Data entries
*** Block opens ***
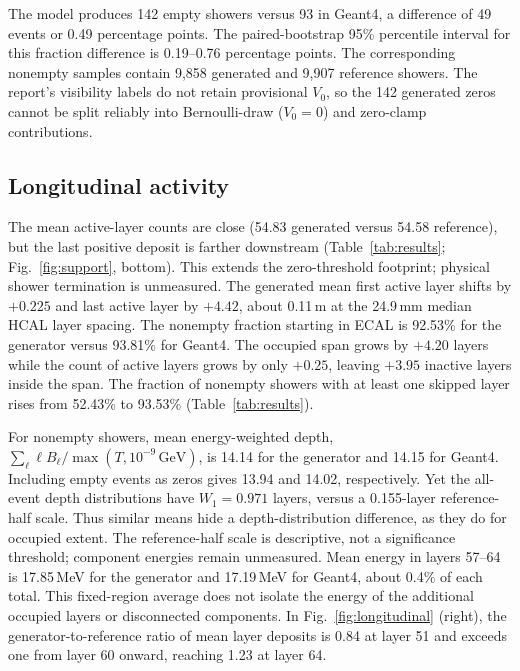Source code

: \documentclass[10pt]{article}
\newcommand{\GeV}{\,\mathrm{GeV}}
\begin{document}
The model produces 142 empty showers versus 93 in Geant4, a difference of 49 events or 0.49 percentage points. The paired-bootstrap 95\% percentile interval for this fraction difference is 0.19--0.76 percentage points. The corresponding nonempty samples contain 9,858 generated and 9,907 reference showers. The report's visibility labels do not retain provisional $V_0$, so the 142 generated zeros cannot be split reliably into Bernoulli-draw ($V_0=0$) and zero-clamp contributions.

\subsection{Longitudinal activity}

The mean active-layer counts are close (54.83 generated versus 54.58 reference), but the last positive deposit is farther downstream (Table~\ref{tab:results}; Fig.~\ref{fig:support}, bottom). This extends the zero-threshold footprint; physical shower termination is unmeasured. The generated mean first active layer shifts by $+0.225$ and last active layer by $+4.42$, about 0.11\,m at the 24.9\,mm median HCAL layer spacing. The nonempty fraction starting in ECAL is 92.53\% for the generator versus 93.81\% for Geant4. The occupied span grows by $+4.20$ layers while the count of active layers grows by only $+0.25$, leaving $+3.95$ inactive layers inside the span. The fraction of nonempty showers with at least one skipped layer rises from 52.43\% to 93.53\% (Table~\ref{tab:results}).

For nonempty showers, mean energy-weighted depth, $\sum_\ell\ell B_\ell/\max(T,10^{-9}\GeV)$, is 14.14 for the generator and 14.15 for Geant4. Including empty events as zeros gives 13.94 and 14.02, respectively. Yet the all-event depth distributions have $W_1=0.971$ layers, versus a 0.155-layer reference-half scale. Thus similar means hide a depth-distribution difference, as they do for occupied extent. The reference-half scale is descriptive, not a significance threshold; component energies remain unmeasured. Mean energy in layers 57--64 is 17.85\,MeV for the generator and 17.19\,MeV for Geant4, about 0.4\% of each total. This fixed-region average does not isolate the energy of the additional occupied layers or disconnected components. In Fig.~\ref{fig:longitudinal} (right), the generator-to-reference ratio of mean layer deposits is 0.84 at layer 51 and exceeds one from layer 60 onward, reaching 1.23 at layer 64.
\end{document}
*** Block closes ***
Directions for this task - Among the lines above, find those that contain the word "generated" and copy them.

Solution -
The model produces 142 empty showers versus 93 in Geant4, a difference of 49 events or 0.49 percentage points. The paired-bootstrap 95\% percentile interval for this fraction difference is 0.19--0.76 percentage points. The corresponding nonempty samples contain 9,858 generated and 9,907 reference showers. The report's visibility labels do not retain provisional $V_0$, so the 142 generated zeros cannot be split reliably into Bernoulli-draw ($V_0=0$) and zero-clamp contributions.
The mean active-layer counts are close (54.83 generated versus 54.58 reference), but the last positive deposit is farther downstream (Table~\ref{tab:results}; Fig.~\ref{fig:support}, bottom). This extends the zero-threshold footprint; physical shower termination is unmeasured. The generated mean first active layer shifts by $+0.225$ and last active layer by $+4.42$, about 0.11\,m at the 24.9\,mm median HCAL layer spacing. The nonempty fraction starting in ECAL is 92.53\% for the generator versus 93.81\% for Geant4. The occupied span grows by $+4.20$ layers while the count of active layers grows by only $+0.25$, leaving $+3.95$ inactive layers inside the span. The fraction of nonempty showers with at least one skipped layer rises from 52.43\% to 93.53\% (Table~\ref{tab:results}).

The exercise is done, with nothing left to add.